*EXERCISE PROMPT*.
Filter the entries for the string "features". Copy each line that has it.

*SOURCE MATERIAL*.
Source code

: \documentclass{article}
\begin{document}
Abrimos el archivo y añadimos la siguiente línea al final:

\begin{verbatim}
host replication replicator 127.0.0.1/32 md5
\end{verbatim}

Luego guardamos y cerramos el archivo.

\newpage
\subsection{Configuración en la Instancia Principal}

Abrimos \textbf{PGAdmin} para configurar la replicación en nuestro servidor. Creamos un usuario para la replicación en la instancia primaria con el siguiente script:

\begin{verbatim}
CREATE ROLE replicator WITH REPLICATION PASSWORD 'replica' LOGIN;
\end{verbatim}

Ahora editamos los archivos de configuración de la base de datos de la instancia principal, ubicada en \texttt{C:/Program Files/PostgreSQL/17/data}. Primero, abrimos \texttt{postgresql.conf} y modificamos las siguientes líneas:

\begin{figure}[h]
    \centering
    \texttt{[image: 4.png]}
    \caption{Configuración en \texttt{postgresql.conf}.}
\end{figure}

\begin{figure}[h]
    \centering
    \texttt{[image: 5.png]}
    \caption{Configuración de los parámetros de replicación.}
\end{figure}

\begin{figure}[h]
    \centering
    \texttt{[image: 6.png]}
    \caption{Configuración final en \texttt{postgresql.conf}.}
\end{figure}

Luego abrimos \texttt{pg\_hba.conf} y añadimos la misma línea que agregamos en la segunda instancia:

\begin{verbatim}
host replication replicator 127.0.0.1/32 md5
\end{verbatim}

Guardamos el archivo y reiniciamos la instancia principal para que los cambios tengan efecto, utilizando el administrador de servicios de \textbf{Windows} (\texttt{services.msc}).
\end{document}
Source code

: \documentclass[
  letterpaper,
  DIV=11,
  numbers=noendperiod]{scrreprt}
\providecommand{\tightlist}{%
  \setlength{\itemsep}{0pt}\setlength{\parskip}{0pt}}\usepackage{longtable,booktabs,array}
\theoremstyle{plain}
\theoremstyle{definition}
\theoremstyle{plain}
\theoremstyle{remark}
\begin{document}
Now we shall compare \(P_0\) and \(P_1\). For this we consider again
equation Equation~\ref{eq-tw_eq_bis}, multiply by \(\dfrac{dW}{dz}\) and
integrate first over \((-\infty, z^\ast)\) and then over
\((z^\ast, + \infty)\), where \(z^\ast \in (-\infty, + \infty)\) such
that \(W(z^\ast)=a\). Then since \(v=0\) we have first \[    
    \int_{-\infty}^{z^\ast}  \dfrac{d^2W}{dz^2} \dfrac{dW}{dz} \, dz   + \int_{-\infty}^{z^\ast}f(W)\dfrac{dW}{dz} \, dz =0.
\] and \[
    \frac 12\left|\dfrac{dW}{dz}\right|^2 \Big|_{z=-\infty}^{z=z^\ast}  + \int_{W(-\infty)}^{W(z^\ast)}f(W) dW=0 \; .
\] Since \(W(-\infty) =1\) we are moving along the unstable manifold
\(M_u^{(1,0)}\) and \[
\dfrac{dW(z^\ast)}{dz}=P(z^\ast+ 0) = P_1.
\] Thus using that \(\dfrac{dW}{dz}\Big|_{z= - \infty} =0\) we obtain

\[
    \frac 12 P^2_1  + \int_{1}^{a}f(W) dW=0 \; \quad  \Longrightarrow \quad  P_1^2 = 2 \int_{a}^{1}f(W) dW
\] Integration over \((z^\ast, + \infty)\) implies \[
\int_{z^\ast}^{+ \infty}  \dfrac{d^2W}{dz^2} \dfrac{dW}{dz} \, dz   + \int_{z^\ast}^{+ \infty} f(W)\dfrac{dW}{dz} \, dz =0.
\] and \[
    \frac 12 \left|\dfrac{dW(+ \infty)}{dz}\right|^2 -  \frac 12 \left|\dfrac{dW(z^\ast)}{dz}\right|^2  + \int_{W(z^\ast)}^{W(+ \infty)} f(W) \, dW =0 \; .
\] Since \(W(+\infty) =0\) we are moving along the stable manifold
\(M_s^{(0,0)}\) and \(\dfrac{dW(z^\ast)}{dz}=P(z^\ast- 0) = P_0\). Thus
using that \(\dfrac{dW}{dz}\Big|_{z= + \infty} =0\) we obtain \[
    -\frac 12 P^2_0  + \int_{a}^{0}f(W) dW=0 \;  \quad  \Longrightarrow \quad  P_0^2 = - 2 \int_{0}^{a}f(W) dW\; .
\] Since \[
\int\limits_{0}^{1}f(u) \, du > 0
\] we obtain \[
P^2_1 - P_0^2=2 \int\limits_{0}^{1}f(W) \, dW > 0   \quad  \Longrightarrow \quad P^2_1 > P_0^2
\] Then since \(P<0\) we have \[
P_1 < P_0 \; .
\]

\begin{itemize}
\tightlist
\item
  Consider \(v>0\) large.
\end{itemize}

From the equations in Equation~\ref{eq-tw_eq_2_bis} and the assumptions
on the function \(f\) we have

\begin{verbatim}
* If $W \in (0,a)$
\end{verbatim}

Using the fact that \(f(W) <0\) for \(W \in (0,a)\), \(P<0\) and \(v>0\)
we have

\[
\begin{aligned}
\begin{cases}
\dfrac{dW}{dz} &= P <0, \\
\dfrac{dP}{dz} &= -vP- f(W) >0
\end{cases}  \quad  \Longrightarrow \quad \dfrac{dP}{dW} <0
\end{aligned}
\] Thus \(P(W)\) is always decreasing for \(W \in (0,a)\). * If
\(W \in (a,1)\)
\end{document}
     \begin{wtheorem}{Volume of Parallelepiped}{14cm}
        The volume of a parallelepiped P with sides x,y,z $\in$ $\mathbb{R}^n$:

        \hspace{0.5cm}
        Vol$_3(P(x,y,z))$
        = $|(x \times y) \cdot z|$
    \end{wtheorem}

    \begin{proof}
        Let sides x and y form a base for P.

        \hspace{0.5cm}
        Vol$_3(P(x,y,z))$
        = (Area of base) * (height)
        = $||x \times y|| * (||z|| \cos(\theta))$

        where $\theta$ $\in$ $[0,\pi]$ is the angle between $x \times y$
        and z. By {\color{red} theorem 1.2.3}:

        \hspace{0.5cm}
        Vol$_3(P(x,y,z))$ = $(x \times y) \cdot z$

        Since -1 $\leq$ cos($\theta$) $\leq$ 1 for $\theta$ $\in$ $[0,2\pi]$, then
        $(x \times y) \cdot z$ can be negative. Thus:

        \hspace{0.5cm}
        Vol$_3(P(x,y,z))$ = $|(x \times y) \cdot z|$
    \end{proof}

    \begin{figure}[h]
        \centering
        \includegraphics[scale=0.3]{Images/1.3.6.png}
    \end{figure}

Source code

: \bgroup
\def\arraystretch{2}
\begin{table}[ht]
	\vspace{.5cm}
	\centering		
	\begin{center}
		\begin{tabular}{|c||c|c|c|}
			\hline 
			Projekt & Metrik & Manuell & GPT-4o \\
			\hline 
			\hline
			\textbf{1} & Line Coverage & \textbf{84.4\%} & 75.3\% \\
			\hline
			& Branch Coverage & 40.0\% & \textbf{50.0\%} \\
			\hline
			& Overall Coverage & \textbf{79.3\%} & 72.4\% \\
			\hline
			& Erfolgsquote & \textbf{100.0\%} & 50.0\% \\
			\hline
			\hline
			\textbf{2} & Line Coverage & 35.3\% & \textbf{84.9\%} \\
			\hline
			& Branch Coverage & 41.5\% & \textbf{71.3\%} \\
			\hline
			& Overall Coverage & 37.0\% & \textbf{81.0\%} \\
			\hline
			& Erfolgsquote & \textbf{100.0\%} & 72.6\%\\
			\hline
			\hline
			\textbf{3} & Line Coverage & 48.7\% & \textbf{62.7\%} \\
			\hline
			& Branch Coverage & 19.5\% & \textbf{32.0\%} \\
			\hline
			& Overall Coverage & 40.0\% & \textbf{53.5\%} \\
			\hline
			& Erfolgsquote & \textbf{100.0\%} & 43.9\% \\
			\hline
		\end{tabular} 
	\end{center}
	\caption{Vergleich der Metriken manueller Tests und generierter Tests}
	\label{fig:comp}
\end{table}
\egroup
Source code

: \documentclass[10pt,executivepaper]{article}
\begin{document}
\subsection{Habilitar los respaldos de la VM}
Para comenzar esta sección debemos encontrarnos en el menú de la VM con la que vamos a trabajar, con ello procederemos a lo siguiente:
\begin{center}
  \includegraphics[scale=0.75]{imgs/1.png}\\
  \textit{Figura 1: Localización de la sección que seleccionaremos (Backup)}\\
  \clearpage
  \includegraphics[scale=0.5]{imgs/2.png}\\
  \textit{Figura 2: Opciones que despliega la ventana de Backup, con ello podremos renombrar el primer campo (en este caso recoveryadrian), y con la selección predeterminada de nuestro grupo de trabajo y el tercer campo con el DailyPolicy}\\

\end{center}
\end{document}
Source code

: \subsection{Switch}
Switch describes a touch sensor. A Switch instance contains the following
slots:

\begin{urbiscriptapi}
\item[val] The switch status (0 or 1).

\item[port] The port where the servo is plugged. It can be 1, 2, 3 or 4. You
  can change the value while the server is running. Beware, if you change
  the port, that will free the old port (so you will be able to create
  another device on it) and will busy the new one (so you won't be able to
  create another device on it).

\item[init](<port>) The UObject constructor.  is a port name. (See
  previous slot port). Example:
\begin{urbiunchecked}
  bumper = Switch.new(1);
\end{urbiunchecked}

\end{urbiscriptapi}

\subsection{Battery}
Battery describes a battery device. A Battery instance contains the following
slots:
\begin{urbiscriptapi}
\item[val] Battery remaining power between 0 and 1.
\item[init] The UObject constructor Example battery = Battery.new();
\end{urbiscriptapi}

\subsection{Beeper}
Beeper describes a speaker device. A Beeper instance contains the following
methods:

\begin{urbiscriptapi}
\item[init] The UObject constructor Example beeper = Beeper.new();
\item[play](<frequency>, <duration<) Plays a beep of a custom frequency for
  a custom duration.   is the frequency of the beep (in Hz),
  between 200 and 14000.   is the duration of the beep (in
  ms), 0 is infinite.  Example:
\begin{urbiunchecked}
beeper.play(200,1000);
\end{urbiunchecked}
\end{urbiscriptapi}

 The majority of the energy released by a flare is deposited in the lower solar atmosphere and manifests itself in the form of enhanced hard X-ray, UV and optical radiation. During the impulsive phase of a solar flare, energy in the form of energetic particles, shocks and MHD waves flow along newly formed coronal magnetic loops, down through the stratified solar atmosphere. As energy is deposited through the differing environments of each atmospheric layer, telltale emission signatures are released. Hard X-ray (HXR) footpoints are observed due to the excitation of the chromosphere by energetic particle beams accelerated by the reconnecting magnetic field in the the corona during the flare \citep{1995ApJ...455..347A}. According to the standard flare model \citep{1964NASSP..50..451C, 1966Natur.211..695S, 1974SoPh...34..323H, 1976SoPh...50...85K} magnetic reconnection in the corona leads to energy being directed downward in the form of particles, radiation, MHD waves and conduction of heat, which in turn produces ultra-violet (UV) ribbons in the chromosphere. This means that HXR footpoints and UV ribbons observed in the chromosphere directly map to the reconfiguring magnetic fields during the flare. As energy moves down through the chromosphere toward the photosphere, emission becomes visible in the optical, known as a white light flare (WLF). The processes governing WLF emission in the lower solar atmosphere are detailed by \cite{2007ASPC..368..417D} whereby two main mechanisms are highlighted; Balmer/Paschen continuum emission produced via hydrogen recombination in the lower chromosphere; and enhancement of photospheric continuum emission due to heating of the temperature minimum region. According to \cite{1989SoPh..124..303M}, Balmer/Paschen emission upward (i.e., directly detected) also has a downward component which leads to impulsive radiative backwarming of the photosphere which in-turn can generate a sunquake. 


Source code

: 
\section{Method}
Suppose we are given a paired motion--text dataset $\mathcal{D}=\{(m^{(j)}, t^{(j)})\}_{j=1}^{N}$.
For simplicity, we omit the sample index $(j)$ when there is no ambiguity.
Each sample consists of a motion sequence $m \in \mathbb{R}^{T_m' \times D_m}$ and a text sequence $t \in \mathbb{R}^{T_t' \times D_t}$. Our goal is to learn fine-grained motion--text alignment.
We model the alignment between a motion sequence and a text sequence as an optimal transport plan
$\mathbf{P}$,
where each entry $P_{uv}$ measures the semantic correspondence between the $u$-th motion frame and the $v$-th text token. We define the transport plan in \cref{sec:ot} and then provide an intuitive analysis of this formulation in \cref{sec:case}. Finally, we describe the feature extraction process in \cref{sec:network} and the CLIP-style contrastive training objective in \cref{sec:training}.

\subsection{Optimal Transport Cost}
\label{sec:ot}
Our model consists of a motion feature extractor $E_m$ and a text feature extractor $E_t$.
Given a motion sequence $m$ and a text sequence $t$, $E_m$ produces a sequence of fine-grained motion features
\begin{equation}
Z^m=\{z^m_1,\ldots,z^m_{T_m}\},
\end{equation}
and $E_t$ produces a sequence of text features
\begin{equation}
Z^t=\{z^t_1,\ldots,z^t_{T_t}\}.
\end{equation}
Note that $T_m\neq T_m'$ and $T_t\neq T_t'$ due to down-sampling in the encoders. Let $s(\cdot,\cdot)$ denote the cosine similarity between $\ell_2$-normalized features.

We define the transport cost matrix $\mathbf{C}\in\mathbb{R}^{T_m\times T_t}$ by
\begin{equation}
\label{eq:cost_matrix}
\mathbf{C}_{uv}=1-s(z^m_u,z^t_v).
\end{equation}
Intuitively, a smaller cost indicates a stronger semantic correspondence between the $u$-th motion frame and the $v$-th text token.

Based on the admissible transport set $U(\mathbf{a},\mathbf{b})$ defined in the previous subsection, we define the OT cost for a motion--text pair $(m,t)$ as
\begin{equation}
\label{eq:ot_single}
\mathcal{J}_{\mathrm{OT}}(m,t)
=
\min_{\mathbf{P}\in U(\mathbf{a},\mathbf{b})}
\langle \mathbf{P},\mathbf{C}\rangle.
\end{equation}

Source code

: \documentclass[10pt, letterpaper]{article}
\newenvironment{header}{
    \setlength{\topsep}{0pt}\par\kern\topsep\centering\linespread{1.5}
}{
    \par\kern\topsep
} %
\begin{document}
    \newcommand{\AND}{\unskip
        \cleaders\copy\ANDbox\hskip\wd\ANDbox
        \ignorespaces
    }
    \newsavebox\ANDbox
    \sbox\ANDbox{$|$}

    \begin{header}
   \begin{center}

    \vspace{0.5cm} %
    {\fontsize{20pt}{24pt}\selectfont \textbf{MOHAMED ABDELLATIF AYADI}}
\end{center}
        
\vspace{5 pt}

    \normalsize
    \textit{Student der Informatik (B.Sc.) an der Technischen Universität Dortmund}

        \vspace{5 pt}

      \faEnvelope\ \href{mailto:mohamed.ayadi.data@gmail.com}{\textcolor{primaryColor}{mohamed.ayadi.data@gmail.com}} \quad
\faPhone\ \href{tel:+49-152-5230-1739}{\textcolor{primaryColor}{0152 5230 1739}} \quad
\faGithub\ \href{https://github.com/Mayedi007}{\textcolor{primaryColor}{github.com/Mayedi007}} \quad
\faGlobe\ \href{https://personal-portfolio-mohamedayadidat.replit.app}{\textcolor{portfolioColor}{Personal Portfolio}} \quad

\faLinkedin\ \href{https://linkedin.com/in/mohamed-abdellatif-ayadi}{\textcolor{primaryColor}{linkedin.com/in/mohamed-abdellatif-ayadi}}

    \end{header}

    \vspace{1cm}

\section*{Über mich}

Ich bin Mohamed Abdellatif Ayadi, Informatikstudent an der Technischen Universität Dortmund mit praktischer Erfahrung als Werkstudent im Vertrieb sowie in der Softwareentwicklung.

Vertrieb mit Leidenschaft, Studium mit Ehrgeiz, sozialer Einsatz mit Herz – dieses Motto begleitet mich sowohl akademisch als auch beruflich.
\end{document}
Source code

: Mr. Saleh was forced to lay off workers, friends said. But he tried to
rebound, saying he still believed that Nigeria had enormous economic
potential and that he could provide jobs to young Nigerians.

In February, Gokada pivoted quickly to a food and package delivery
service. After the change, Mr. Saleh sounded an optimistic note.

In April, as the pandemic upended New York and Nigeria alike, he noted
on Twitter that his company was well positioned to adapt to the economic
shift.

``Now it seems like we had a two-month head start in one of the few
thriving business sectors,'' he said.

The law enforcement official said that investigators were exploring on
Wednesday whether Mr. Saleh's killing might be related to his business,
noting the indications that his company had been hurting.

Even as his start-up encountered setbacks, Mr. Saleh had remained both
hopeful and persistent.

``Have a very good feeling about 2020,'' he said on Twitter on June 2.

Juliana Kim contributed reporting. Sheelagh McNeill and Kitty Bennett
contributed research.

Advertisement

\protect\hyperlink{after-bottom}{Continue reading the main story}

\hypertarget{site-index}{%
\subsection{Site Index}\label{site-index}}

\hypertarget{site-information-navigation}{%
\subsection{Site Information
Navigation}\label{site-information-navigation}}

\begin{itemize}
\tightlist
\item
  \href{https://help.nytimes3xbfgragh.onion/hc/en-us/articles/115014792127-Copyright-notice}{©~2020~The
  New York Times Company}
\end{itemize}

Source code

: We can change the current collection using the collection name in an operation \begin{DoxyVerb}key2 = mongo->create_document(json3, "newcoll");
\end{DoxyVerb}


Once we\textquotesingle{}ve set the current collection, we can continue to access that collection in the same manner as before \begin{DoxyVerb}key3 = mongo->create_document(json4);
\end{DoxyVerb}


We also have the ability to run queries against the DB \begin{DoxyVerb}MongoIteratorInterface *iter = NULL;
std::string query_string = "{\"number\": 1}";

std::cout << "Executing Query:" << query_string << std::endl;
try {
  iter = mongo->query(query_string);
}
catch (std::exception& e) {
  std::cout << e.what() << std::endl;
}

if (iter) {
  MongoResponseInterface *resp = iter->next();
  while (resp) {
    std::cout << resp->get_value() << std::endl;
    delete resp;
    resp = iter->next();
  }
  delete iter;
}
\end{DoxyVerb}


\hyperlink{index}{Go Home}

*REPLY TO THE TASK*.
Given a motion sequence $m$ and a text sequence $t$, $E_m$ produces a sequence of fine-grained motion features
and $E_t$ produces a sequence of text features
Note that $T_m\neq T_m'$ and $T_t\neq T_t'$ due to down-sampling in the encoders. Let $s(\cdot,\cdot)$ denote the cosine similarity between $\ell_2$-normalized features.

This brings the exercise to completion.